Te Koko Cloudy Bay 2011
offers aromas of lemon citrus, bees wax and passionfruit flower. Forget all you know about New Zealand’s Sauvignon Blanc, Cloudy Bay broke the winemaking rules to create a sophisticated style of New Zealand Sauvignon Blanc made through wild fermentation and aging in old French oak. The palate is generous with layers of green mango, white pepper and flint; it’s richly textured but shaped by fresh acidity. Subtle tropical fruit and taut minerality linger on the plush finish.
Te Koko Cloudy Bay 2011 is incredibly food friendly, complementing a range of cuisine.

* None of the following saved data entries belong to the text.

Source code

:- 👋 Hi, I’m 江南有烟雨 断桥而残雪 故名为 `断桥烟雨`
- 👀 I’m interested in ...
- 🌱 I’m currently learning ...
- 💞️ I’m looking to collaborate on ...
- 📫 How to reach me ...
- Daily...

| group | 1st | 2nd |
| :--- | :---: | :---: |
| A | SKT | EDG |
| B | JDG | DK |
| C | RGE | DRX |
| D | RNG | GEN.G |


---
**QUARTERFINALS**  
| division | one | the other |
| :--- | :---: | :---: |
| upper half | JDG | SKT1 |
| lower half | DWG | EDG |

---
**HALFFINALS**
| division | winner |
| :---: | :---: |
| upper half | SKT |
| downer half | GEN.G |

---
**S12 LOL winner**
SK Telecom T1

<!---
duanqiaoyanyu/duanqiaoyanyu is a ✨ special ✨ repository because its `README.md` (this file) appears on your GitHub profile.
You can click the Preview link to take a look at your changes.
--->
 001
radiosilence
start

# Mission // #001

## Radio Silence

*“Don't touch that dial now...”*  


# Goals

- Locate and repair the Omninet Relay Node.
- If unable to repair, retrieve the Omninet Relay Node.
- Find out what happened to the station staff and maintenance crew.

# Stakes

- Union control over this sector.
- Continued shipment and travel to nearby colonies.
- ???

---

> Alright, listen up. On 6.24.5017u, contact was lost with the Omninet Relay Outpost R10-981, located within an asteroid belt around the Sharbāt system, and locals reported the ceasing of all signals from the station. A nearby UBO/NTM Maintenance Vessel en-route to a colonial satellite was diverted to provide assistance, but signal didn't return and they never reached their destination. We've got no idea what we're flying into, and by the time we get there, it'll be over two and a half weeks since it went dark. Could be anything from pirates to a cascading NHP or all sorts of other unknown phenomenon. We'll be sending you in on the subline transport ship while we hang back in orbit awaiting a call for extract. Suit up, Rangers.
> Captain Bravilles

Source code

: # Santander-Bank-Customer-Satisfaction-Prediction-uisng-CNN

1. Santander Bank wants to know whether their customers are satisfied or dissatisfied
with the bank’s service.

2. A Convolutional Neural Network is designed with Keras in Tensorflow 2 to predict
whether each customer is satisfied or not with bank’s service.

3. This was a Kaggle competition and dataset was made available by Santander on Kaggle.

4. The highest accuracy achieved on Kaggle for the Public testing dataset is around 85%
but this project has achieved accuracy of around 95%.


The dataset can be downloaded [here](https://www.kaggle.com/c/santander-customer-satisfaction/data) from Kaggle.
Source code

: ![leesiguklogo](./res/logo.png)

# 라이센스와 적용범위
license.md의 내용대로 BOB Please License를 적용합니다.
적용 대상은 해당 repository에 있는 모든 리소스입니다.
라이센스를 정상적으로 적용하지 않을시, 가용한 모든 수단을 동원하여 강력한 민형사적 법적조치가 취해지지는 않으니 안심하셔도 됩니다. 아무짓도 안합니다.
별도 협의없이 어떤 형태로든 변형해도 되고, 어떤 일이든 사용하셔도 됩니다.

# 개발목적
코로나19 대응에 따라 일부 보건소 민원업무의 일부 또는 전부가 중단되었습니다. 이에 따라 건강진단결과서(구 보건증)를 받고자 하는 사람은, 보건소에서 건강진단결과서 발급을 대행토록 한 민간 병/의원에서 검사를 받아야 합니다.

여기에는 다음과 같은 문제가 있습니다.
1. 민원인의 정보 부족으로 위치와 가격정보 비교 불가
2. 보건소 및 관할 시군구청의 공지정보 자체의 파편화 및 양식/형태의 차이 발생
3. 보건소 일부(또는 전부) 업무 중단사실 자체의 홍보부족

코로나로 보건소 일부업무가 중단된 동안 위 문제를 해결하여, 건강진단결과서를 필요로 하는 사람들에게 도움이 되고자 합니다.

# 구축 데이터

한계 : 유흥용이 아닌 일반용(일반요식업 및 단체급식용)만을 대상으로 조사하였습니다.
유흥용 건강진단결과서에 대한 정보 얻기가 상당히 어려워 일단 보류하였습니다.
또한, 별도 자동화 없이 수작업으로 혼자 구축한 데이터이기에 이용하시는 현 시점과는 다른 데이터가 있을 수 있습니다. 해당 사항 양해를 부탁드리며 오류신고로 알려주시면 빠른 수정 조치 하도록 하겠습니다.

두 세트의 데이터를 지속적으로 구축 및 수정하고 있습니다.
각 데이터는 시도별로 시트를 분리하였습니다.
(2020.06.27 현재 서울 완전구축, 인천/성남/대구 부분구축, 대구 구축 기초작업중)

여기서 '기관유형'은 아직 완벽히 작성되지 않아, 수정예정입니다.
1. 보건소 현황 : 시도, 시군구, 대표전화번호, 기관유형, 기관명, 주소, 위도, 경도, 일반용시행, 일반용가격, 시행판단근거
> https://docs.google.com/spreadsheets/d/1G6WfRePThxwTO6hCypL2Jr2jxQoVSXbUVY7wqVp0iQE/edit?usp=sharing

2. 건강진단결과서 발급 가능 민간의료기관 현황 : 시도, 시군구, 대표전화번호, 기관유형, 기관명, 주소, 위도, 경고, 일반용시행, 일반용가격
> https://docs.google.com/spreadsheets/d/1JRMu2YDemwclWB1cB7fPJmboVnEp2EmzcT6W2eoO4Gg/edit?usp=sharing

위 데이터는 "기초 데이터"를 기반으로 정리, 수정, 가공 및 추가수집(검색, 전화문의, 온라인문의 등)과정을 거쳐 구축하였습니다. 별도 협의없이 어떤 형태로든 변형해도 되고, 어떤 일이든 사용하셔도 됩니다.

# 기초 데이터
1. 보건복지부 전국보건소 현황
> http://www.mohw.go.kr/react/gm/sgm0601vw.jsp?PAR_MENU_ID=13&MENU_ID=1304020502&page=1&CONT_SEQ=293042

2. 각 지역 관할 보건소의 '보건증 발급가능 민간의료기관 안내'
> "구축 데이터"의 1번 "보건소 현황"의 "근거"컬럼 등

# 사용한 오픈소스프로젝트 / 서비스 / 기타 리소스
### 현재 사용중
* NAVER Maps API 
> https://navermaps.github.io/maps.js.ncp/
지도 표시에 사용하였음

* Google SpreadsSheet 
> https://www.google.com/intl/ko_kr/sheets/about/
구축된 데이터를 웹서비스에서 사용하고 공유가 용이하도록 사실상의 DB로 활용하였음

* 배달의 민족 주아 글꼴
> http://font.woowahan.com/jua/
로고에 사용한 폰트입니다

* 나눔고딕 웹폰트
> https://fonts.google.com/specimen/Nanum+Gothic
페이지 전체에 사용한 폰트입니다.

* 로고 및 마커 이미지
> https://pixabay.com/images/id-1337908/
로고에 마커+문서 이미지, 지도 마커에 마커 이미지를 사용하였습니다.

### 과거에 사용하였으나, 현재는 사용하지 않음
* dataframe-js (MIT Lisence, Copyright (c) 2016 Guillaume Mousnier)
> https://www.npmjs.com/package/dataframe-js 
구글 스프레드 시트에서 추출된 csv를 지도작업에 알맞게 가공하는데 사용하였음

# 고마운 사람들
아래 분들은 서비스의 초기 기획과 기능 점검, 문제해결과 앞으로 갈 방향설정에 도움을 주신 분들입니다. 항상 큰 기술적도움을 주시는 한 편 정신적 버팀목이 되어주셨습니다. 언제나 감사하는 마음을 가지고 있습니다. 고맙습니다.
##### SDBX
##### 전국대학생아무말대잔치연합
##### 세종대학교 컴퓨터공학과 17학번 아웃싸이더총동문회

Enjoy it with savoury dishes highlighted by fresh herbs or aromatic spice.
Batches of fruit from selected vineyards were picked according to flavour profile. The grapes were harvested in the cool of night to preserve fruit flavour and loaded immediately into our presses. After settling the juice for a period of two to three days, the juice was racked directly to French oak barrel (around 8% new) . The wild fermentation was typically slow, taking up to 8 months, and was followed by partial malolactic fermentation. The wine remained in barrel on yeast lees until December 2012, when it was racked and lightly fined for clarity. Te Koko Cloudy Bay 2011 is to be savoured.